Full Report / February 29, 2024

Secondhand luxury marketplace The RealReal (NASDAQ: REAL) reported results in line with analysts' expectations in Q4 FY2023, with revenue down 10.2% year on year to $143.4 million. On the other hand, next quarter's revenue guidance of $140 million was less impressive, coming in 1.6% below analysts' estimates. It made a non-GAAP loss of $0.07 per share, improving from its loss of $0.29 per share in the same quarter last year.

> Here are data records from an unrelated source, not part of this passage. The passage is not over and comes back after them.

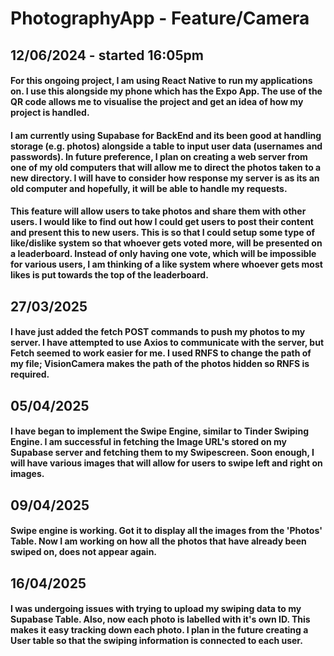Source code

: # PhotographyApp - Feature/Camera

## 12/06/2024 - started 16:05pm

#### For this ongoing project, I am using React Native to run my applications on. I use this alongside my phone which has the Expo App. The use of the QR code allows me to visualise the project and get an idea of how my project is handled. 

#### I am currently using Supabase for BackEnd and its been good at handling storage (e.g. photos) alongside a table to input user data (usernames and passwords). In future preference, I plan on creating a web server from one of my old computers that will allow me to direct the photos taken to a new directory. I will have to consider how response my server is as its an old computer and hopefully, it will be able to handle my requests. 

  ####  This feature will allow users to take photos and share them with other users. I would like to find out how I could get users to post their content and present this to new users. This is so that I could setup some type of like/dislike system so that whoever gets voted more, will be presented on a leaderboard. Instead of only having one vote, which will be impossible for various users, I am thinking of a like system where whoever gets most likes is put towards the top of the leaderboard. 


## 27/03/2025
  #### I have just added the fetch POST commands to push my photos to my server. I have attempted to use Axios to communicate with the server, but Fetch seemed to work easier for me. I used RNFS to change the path of my file; VisionCamera makes the path of the photos hidden so RNFS is required. 

## 05/04/2025
#### I have began to implement the Swipe Engine, similar to Tinder Swiping Engine. I am successful in fetching the Image URL's stored on my Supabase server and fetching them to my Swipescreen. Soon enough, I will have various images that will allow for users to swipe left and right on images. 


## 09/04/2025
#### Swipe engine is working. Got it to display all the images from the 'Photos' Table. Now I am working on how all the photos that have already been swiped on, does not appear again. 

## 16/04/2025
#### I was undergoing issues with trying to upload my swiping data to my Supabase Table. Also, now each photo is labelled with it's own ID. This makes it easy tracking down each photo. I plan in the future creating a User table so that the swiping information is connected to each user. 
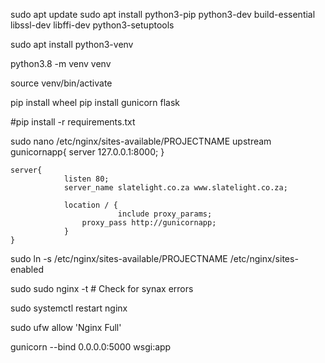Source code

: sudo apt update
sudo apt install python3-pip python3-dev build-essential libssl-dev libffi-dev python3-setuptools


sudo apt install python3-venv


python3.8 -m venv venv

source venv/bin/activate

pip install wheel
pip install gunicorn flask

#pip install -r requirements.txt


sudo nano /etc/nginx/sites-available/PROJECTNAME
    	upstream gunicornapp{
        		server 127.0.0.1:8000;
	}

	server{
        		listen 80;
        		server_name slatelight.co.za www.slatelight.co.za;

        		location / {
    	            		include proxy_params;
             		proxy_pass http://gunicornapp;
        		}
	}


sudo ln -s /etc/nginx/sites-available/PROJECTNAME /etc/nginx/sites-enabled

sudo sudo nginx -t	# Check for synax errors

sudo systemctl restart nginx

sudo ufw allow 'Nginx Full'


gunicorn --bind 0.0.0.0:5000 wsgi:app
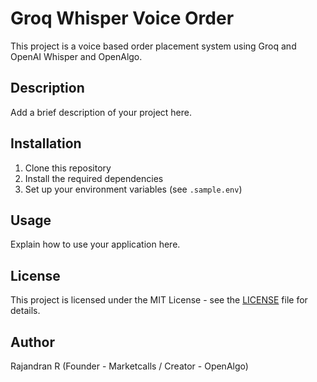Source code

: # Groq Whisper Voice Order

This project is a voice based order placement system using Groq and OpenAI Whisper and OpenAlgo.

## Description

Add a brief description of your project here.

## Installation

1. Clone this repository
2. Install the required dependencies
3. Set up your environment variables (see `.sample.env`)

## Usage

Explain how to use your application here.

## License

This project is licensed under the MIT License - see the [LICENSE](LICENSE) file for details.

## Author

Rajandran R (Founder - Marketcalls / Creator - OpenAlgo)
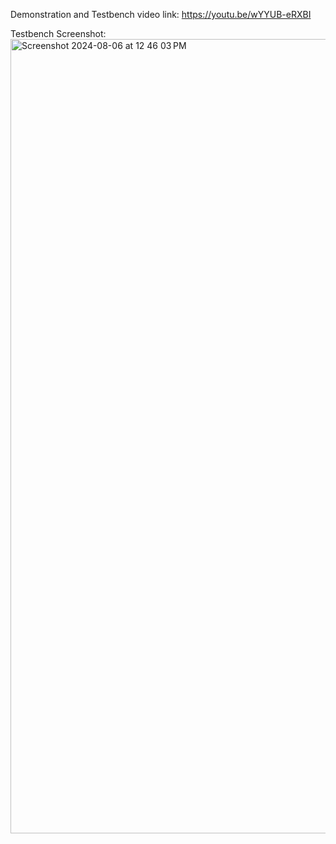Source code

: Demonstration and Testbench video link: https://youtu.be/wYYUB-eRXBI

Testbench Screenshot:
<img width="1271" alt="Screenshot 2024-08-06 at 12 46 03 PM" src="https://github.com/user-attachments/assets/69608e52-cd81-45f0-9333-e895e4cb805c">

The RealReal (REAL) Q4 FY2023 Highlights:

  • Revenue: $143.4 million vs analyst estimates of $142.5 million (small beat)

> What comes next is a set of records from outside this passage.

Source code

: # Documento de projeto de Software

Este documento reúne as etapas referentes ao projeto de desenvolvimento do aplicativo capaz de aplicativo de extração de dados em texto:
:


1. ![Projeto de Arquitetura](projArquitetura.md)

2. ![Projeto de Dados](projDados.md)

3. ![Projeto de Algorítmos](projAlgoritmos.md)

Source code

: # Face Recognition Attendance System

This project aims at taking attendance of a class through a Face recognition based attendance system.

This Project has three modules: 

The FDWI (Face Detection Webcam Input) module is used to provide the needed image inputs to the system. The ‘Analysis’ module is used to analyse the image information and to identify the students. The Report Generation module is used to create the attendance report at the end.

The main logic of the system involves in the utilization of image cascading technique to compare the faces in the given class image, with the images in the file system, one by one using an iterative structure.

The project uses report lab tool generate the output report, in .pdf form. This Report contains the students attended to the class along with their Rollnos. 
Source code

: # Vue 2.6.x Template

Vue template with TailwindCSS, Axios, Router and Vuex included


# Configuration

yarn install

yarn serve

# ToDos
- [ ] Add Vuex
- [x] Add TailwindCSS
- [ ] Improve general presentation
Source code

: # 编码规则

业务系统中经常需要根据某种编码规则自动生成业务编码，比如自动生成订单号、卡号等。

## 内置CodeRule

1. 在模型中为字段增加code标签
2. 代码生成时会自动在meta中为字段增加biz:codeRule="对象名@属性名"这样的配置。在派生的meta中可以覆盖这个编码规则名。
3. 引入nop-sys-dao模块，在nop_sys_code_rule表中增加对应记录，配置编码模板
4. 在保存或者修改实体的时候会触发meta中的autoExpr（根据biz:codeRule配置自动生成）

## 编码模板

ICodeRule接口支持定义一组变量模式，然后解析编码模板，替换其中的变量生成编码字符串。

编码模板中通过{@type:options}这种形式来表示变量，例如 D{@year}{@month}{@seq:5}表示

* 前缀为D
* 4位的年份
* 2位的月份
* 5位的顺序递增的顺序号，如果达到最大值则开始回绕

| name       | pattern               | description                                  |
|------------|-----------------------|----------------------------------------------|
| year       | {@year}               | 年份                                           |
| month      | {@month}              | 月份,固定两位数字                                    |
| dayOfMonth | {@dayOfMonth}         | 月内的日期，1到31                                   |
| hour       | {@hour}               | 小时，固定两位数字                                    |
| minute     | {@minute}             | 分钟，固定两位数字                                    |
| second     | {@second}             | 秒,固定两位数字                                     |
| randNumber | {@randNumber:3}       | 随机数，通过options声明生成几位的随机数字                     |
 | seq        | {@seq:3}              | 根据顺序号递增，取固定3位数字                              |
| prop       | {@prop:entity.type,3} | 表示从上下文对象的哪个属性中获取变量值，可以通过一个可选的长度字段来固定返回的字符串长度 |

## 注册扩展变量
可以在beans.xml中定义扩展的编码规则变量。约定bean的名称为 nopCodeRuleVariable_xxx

  • EPS (non-GAAP): -$0.07 vs analyst estimates of -$0.11
  • Revenue Guidance for Q1 2024 is $140 million at the midpoint, below analyst estimates of $142.2 million
  • Management's revenue guidance for the upcoming financial year 2024 is $592.5 million at the midpoint, beating analyst estimates by 1.9% and implying 7.9% growth (vs -8.9% in FY2023)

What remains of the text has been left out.